Part 2: Apache Aiflow setup with Postgresql, Celery and Rabbitmq (MacOs, Apple)

Published on
7 mins read
––– views

screenshot


If you have completed the previous Airflow Setup, now lets do some database and executors change
PART 01 - https://www.vijayanandrp.com/blog/tech/apache/airflow/1-airflow-setup-on-macos-apple

Setting up a PostgreSQL Database

You need to create a database and a database user that Airflow will use to access this database. In the example below, a database airflow_db and user with username airflow_user with password airflow_pass will be created

CREATE DATABASE airflow_db;
CREATE USER airflow_user WITH PASSWORD 'airflow_pass';
-- PostgreSQL 15 requires additional privileges:
ALTER DATABASE airflow_db OWNER TO airflow_user;
GRANT ALL PRIVILEGES ON DATABASE airflow_db TO airflow_user;
GRANT ALL ON SCHEMA public TO airflow_user;

We recommend using the psycopg2 driver and specifying it in your SqlAlchemy connection string.

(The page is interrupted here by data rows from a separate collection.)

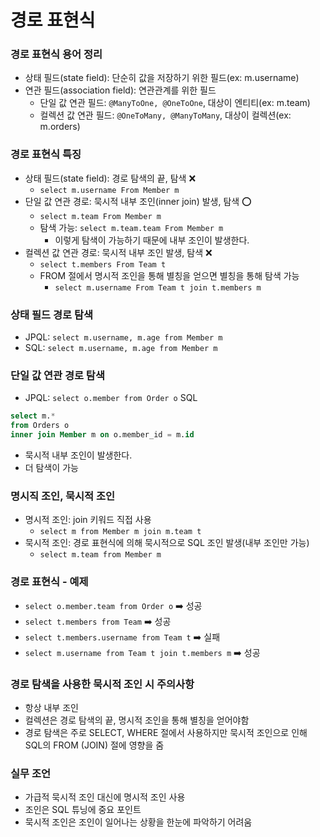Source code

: # 경로 표현식

### 경로 표현식 용어 정리 

- 상태 필드(state field): 단순히 값을 저장하기 위한 필드(ex: m.username)
- 연관 필드(association field): 연관관계를 위한 필드
  - 단일 값 연관 필드: `@ManyToOne, @OneToOne`, 대상이 엔티티(ex: m.team)
  - 컬렉션 값 연관 필드: `@OneToMany, @ManyToMany`, 대상이 컬렉션(ex: m.orders)

### 경로 표현식 특징 

- 상태 필드(state field): 경로 탐색의 끝, 탐색 ❌
  - `select m.username From Member m`
- 단일 값 연관 경로: 묵시적 내부 조인(inner join) 발생, 탐색 ⭕️
  - `select m.team From Member m`
  - 탐색 가능: `select m.team.team From Member m`
    - 이렇게 탐색이 가능하기 때문에 내부 조인이 발생한다. 
- 컬렉션 값 연관 경로: 묵시적 내부 조인 발생, 탐색 ❌
  - `select t.members From Team t`
  - FROM 절에서 명시적 조인을 통해 별칭을 얻으면 별칭을 통해 탐색 가능
    - `select m.username From Team t join t.members m`

### 상태 필드 경로 탐색

- JPQL: `select m.username, m.age from Member m`
- SQL: `select m.username, m.age from Member m`

### 단일 값 연관 경로 탐색

- JPQL: `select o.member from Order o`
SQL
```sql
select m.* 
from Orders o 
inner join Member m on o.member_id = m.id
```
- 묵시적 내부 조인이 발생한다. 
- 더 탐색이 가능 

### 명시직 조인, 묵시적 조인

- 명시적 조인: join 키워드 직접 사용
  - `select m from Member m join m.team t`
- 묵시적 조인: 경로 표현식에 의해 묵시적으로 SQL 조인 발생(내부 조인만 가능)
  - `select m.team from Member m`

### 경로 표현식 - 예제

- `select o.member.team from Order o` ➡️ 성공
- `select t.members from Team` ➡️ 성공
- `select t.members.username from Team t` ➡️ 실패
- `select m.username from Team t join t.members m` ➡️ 성공

### 경로 탐색을 사용한 묵시적 조인 시 주의사항

- 항상 내부 조인
- 컬렉션은 경로 탐색의 끝, 명시적 조인을 통해 별칭을 얻어야함
- 경로 탐색은 주로 SELECT, WHERE 절에서 사용하지만 묵시적 조인으로 인해 SQL의 FROM (JOIN) 절에 영향을 줌

### 실무 조언

- 가급적 묵시적 조인 대신에 명시적 조인 사용
- 조인은 SQL 튜닝에 중요 포인트
- 묵시적 조인은 조인이 일어나는 상황을 한눈에 파악하기 어려움
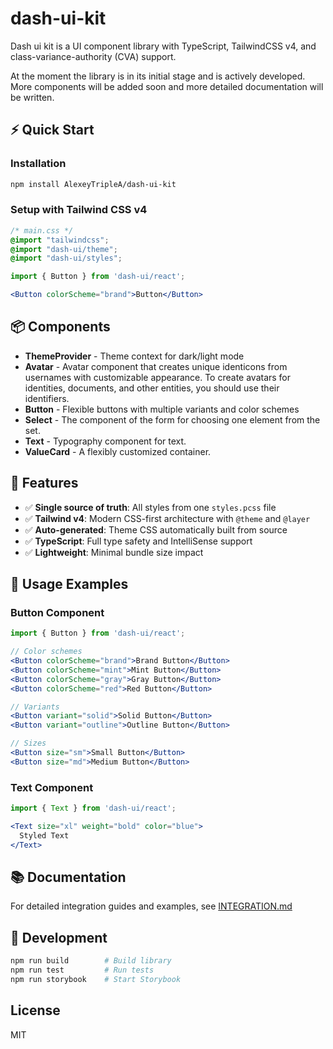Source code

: # dash-ui-kit

Dash ui kit is a UI component library with TypeScript, TailwindCSS v4, and class-variance-authority (CVA) support.

At the moment the library is in its initial stage and is actively developed. More components will be added soon and more detailed documentation will be written.

## ⚡ Quick Start

### Installation

```bash
npm install AlexeyTripleA/dash-ui-kit
```

### Setup with Tailwind CSS v4

```css
/* main.css */
@import "tailwindcss";
@import "dash-ui/theme";
@import "dash-ui/styles";
```

```jsx
import { Button } from 'dash-ui/react';

<Button colorScheme="brand">Button</Button>
```

## 📦 Components

- **ThemeProvider** - Theme context for dark/light mode
- **Avatar** - Avatar component that creates unique identicons from usernames with customizable appearance. To create avatars for identities, documents, and other entities, you should use their identifiers.
- **Button** - Flexible buttons with multiple variants and color schemes
- **Select** - The component of the form for choosing one element from the set.
- **Text** - Typography component for text.
- **ValueCard** - A flexibly customized container.


## 🎨 Features

- ✅ **Single source of truth**: All styles from one `styles.pcss` file
- ✅ **Tailwind v4**: Modern CSS-first architecture with `@theme` and `@layer`
- ✅ **Auto-generated**: Theme CSS automatically built from source
- ✅ **TypeScript**: Full type safety and IntelliSense support
- ✅ **Lightweight**: Minimal bundle size impact

## 🚀 Usage Examples

### Button Component

```jsx
import { Button } from 'dash-ui/react';

// Color schemes
<Button colorScheme="brand">Brand Button</Button>
<Button colorScheme="mint">Mint Button</Button>
<Button colorScheme="gray">Gray Button</Button>
<Button colorScheme="red">Red Button</Button>

// Variants
<Button variant="solid">Solid Button</Button>
<Button variant="outline">Outline Button</Button>

// Sizes
<Button size="sm">Small Button</Button>
<Button size="md">Medium Button</Button>
```

### Text Component

```jsx
import { Text } from 'dash-ui/react';

<Text size="xl" weight="bold" color="blue">
  Styled Text
</Text>
```

## 📚 Documentation

For detailed integration guides and examples, see [INTEGRATION.md](./INTEGRATION.md)

## 🔧 Development

```bash
npm run build        # Build library
npm run test         # Run tests
npm run storybook    # Start Storybook
```

## License

MIT
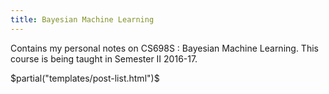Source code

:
 ```yaml
---
title: Bayesian Machine Learning
---
```

Contains my personal notes on CS698S : Bayesian Machine Learning.
This course is being taught in Semester II 2016-17. 



$partial("templates/post-list.html")$




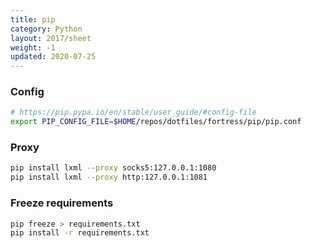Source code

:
 ```yaml
---
title: pip
category: Python
layout: 2017/sheet
weight: -1
updated: 2020-07-25
---
```



### Config

```bash
# https://pip.pypa.io/en/stable/user_guide/#config-file
export PIP_CONFIG_FILE=$HOME/repos/dotfiles/fortress/pip/pip.conf
```

### Proxy

```bash
pip install lxml --proxy socks5:127.0.0.1:1080
pip install lxml --proxy http:127.0.0.1:1081
```

### Freeze requirements

```bash
pip freeze > requirements.txt
pip install -r requirements.txt
```
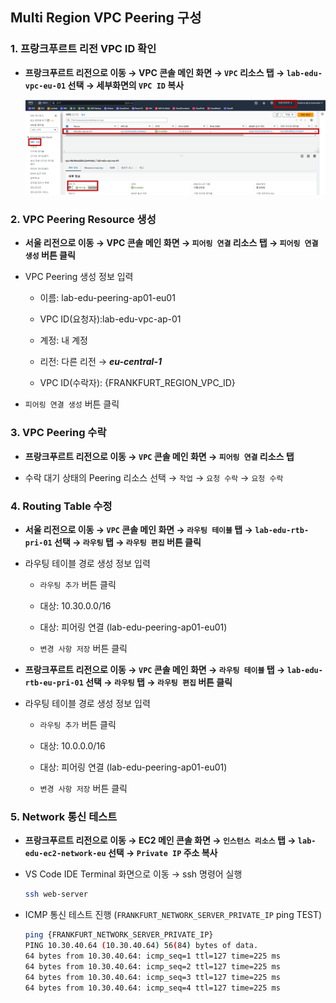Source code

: ## Multi Region VPC Peering 구성

### 1. 프랑크푸르트 리전 VPC ID 확인

- **프랑크푸르트 리전으로 이동 → VPC 콘솔 메인 화면 → `VPC` 리소스 탭 → `lab-edu-vpc-eu-01` 선택 → 세부화면의 `VPC ID` 복사**

    ![alt text](./img/accross_peering_01.png)

### 2. VPC Peering Resource 생성

- **서울 리전으로 이동 → VPC 콘솔 메인 화면 → `피어링 연결` 리소스 탭 → `피어링 연결 생성` 버튼 클릭**

- VPC Peering 생성 정보 입력

    - 이름: lab-edu-peering-ap01-eu01

    - VPC ID(요청자):lab-edu-vpc-ap-01

    - 계정: 내 계정

    - 리전: 다른 리전 → ***eu-central-1***

    - VPC ID(수락자): {FRANKFURT_REGION_VPC_ID}

- `피어링 연결 생성` 버튼 클릭 

### 3. VPC Peering 수락

- **프랑크푸르트 리전으로 이동 → `VPC` 콘솔 메인 화면 → `피어링 연결` 리소스 탭**

- 수락 대기 상태의 Peering 리소스 선택 → `작업` → `요청 수락` → `요청 수락`

### 4. Routing Table 수정

- **서울 리전으로 이동 → `VPC` 콘솔 메인 화면 → `라우팅 테이블` 탭 → `lab-edu-rtb-pri-01` 선택 → `라우팅` 탭 → `라우팅 편집` 버튼 클릭**

- 라우팅 테이블 경로 생성 정보 입력

    - `라우팅 추가` 버튼 클릭

    - 대상: 10.30.0.0/16

    - 대상: 피어링 연결 (lab-edu-peering-ap01-eu01)

    - `변경 사항 저장` 버튼 클릭

- **프랑크푸르트 리전으로 이동 → `VPC` 콘솔 메인 화면 → `라우팅 테이블` 탭 → `lab-edu-rtb-eu-pri-01` 선택 → `라우팅` 탭 → `라우팅 편집` 버튼 클릭**

- 라우팅 테이블 경로 생성 정보 입력

    - `라우팅 추가` 버튼 클릭

    - 대상: 10.0.0.0/16

    - 대상: 피어링 연결 (lab-edu-peering-ap01-eu01)

    - `변경 사항 저장` 버튼 클릭

### 5. Network 통신 테스트

- **프랑크푸르트 리전으로 이동 → EC2 메인 콘솔 화면 → `인스턴스 리소스` 탭 → `lab-edu-ec2-network-eu` 선택 → `Private IP` 주소 복사**

- VS Code IDE Terminal 화면으로 이동 → ssh 명령어 실행

    ```bash
    ssh web-server
    ```

- ICMP 통신 테스트 진행 (`FRANKFURT_NETWORK_SERVER_PRIVATE_IP` ping TEST)

    ```bash
    ping {FRANKFURT_NETWORK_SERVER_PRIVATE_IP}
    PING 10.30.40.64 (10.30.40.64) 56(84) bytes of data.
    64 bytes from 10.30.40.64: icmp_seq=1 ttl=127 time=225 ms
    64 bytes from 10.30.40.64: icmp_seq=2 ttl=127 time=225 ms
    64 bytes from 10.30.40.64: icmp_seq=3 ttl=127 time=225 ms
    64 bytes from 10.30.40.64: icmp_seq=4 ttl=127 time=225 ms
    ```
<br><br>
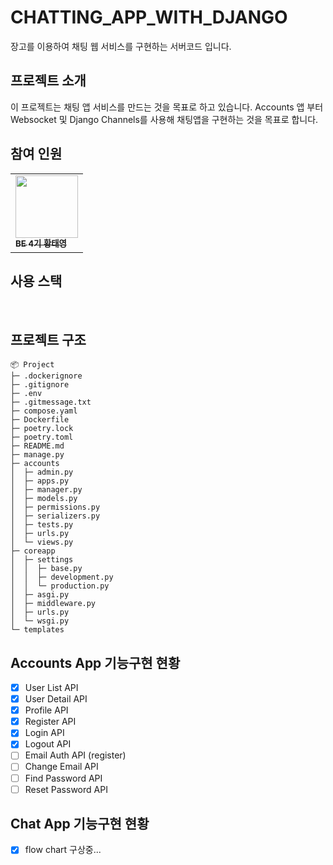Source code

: # CHATTING_APP_WITH_DJANGO
장고를 이용하여 채팅 웹 서비스를 구현하는 서버코드 입니다.
## 프로젝트 소개
이 프로젝트는 채팅 앱 서비스를 만드는 것을 목표로 하고 있습니다. Accounts 앱 부터 Websocket 및 Django Channels를 사용해 채팅앱을 구현하는 것을 목표로 합니다.

## 참여 인원
<table>
  <tbody>
    <tr>
      <td><a href="https://github.com/hwangtate"><img src="https://avatars.githubusercontent.com/u/139641065?s=64&v=4" width="100px;" alt=""/><br /><sub><b>BE 4기 황태영 </b></sub></a><br /></td>
    </tr>
  </tbody>
</table>

## 사용 스택
<div>
    <img src="https://img.shields.io/badge/Python-3776AB?style=for-the-badge&logo=python&logoColor=white" alt="">
    <img src="https://img.shields.io/badge/Django-092E20?style=for-the-badge&logo=django&logoColor=white" alt="">
    <img src="https://img.shields.io/badge/GitHub-181717?style=for-the-badge&logo=github&logoColor=white" alt="">
    <img src="https://img.shields.io/badge/Docker-2496ED?style=for-the-badge&logo=Docker&logoColor=white" alt="">
    <img src="https://img.shields.io/badge/MySQL-4479A1?style=for-the-badge&logo=MySQL&logoColor=white" alt="">
    <img src="https://img.shields.io/badge/Redis-FF4438?style=for-the-badge&logo=redis&logoColor=white" alt="">
</div>

## 프로젝트 구조

```
📦 Project
├─ .dockerignore
├─ .gitignore
├─ .env
├─ .gitmessage.txt
├─ compose.yaml
├─ Dockerfile
├─ poetry.lock
├─ poetry.toml
├─ README.md
├─ manage.py
├─ accounts
│  ├─ admin.py
│  ├─ apps.py
│  ├─ manager.py
│  ├─ models.py
│  ├─ permissions.py
│  ├─ serializers.py
│  ├─ tests.py
│  ├─ urls.py
│  └─ views.py
├─ coreapp
│  ├─ settings
│  │  ├─ base.py
│  │  ├─ development.py
│  │  └─ production.py
│  ├─ asgi.py
│  ├─ middleware.py
│  ├─ urls.py
│  └─ wsgi.py
└─ templates
```
## Accounts App 기능구현 현황
- [X] User List API
- [X] User Detail API
- [X] Profile API
- [X] Register API
- [X] Login API
- [X] Logout API
- [ ] Email Auth API (register)
- [ ] Change Email API
- [ ] Find Password API
- [ ] Reset Password API
## Chat App 기능구현 현황
- [X] flow chart 구상중...


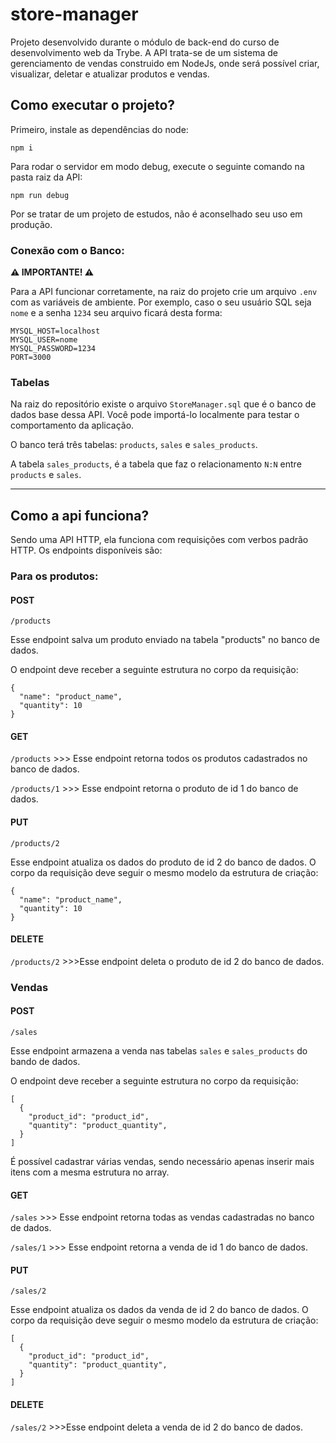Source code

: # store-manager

Projeto desenvolvido durante o módulo de back-end do curso de desenvolvimento web da Trybe.
A API trata-se de um sistema de gerenciamento de vendas construido em NodeJs, onde será possível criar, visualizar, deletar e atualizar produtos e vendas.

## Como executar o projeto?

Primeiro, instale as dependências do node:

`npm i`

Para rodar o servidor em modo debug, execute o seguinte comando na pasta raiz da API:

`npm run debug`

Por se tratar de um projeto de estudos, não é aconselhado seu uso em produção.

### Conexão com o Banco:

**⚠️ IMPORTANTE! ⚠️**

Para a API funcionar corretamente, na raiz do projeto crie um arquivo `.env` com as variáveis de ambiente. Por exemplo, caso o seu usuário SQL seja `nome` e a senha `1234` seu arquivo ficará desta forma:

```
MYSQL_HOST=localhost
MYSQL_USER=nome
MYSQL_PASSWORD=1234
PORT=3000
```

### Tabelas

Na raiz do repositório existe o arquivo `StoreManager.sql` que é o banco de dados base dessa API. Você pode importá-lo localmente para testar o comportamento da aplicação.

O banco terá três tabelas: `products`, `sales` e `sales_products`.

A tabela `sales_products`, é a tabela que faz o relacionamento `N:N` entre `products` e `sales`.

---

## Como a api funciona?

Sendo uma API HTTP, ela funciona com requisições com verbos padrão HTTP. Os endpoints disponíveis são:

### Para os produtos:

#### POST

`/products`

Esse endpoint salva um produto enviado na tabela "products" no banco de dados.

O endpoint deve receber a seguinte estrutura no corpo da requisição:

```
{
  "name": "product_name",
  "quantity": 10
}
```

#### GET

`/products` >>> Esse endpoint retorna todos os produtos cadastrados no banco de dados.

`/products/1` >>> Esse endpoint retorna o produto de id 1 do banco de dados.

#### PUT

`/products/2`

Esse endpoint atualiza os dados do produto de id 2 do banco de dados.
O corpo da requisição deve seguir o mesmo modelo da estrutura de criação:

```
{
  "name": "product_name",
  "quantity": 10
}
```

#### DELETE

`/products/2` >>>Esse endpoint deleta o produto de id 2 do banco de dados.

### Vendas

#### POST

`/sales`

Esse endpoint armazena a venda nas tabelas `sales` e `sales_products` do bando de dados.

O endpoint deve receber a seguinte estrutura no corpo da requisição:

```
[
  {
    "product_id": "product_id",
    "quantity": "product_quantity",
  }
]
```

É possível cadastrar várias vendas, sendo necessário apenas inserir mais itens com a mesma estrutura no array.

#### GET 

`/sales` >>> Esse endpoint retorna todas as vendas cadastradas no banco de dados.

`/sales/1` >>> Esse endpoint retorna a venda de id 1 do banco de dados.

#### PUT

`/sales/2`

Esse endpoint atualiza os dados da venda de id 2 do banco de dados.
O corpo da requisição deve seguir o mesmo modelo da estrutura de criação:

```
[
  {
    "product_id": "product_id",
    "quantity": "product_quantity",
  }
]
```

#### DELETE

`/sales/2` >>>Esse endpoint deleta a venda de id 2 do banco de dados.
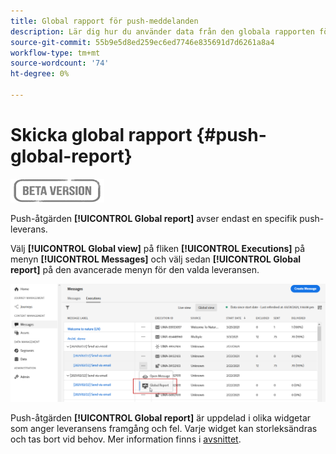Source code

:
 ```yaml
---
title: Global rapport för push-meddelanden
description: Lär dig hur du använder data från den globala rapporten för push-meddelanden
source-git-commit: 55b9e5d8ed259ec6ed7746e835691d7d6261a8a4
workflow-type: tm+mt
source-wordcount: '74'
ht-degree: 0%

---
```


# Skicka global rapport {#push-global-report}

![](../assets/do-not-localize/badge.png)

Push-åtgärden **[!UICONTROL Global report]** avser endast en specifik push-leverans.

Välj **[!UICONTROL Global view]** på fliken **[!UICONTROL Executions]** på menyn **[!UICONTROL Messages]** och välj sedan **[!UICONTROL Global report]** på den avancerade menyn för den valda leveransen.

![](../assets/global_report_11.png)

Push-åtgärden **[!UICONTROL Global report]** är uppdelad i olika widgetar som anger leveransens framgång och fel. Varje widget kan storleksändras och tas bort vid behov. Mer information finns i [avsnittet](global-report.md#modify-dashboard).
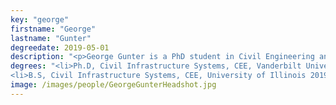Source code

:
 ```yaml
---
key: "george"
firstname: "George"
lastname: "Gunter"
degreedate: 2019-05-01
description: "<p>George Gunter is a PhD student in Civil Engineering and the Insitute for Software Integrated Systems at Vanderbilt University. He earned his B.S. from the University of Illinois at Urbana Champaign. His research interests are broadly in applications of cyber-physical systems to civil infrastructure, specializing in smart and connected transportations sytems with a focus on traffic cmodeling and control.</p>"
degrees: "<li>Ph.D, Civil Infrastructure Systems, CEE, Vanderbilt University 2023 (expected)</li>
<li>B.S, Civil Infrastructure Systems, CEE, University of Illinois 2019</li>"
image: /images/people/GeorgeGunterHeadshot.jpg
---
```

# postgresql+psycopg2://<user>:<password>@<host>/<db>
postgresql+psycopg2://airflow_user:airflow_pass@localhost/airflow_db

Also note that since SqlAlchemy does not expose a way to target a specific schema in the database URI, you need to ensure schema public is in your Postgres user’s search_path.

If you created a new Postgres account for Airflow:

The default search_path for new Postgres user is: "$user", public, no change is needed.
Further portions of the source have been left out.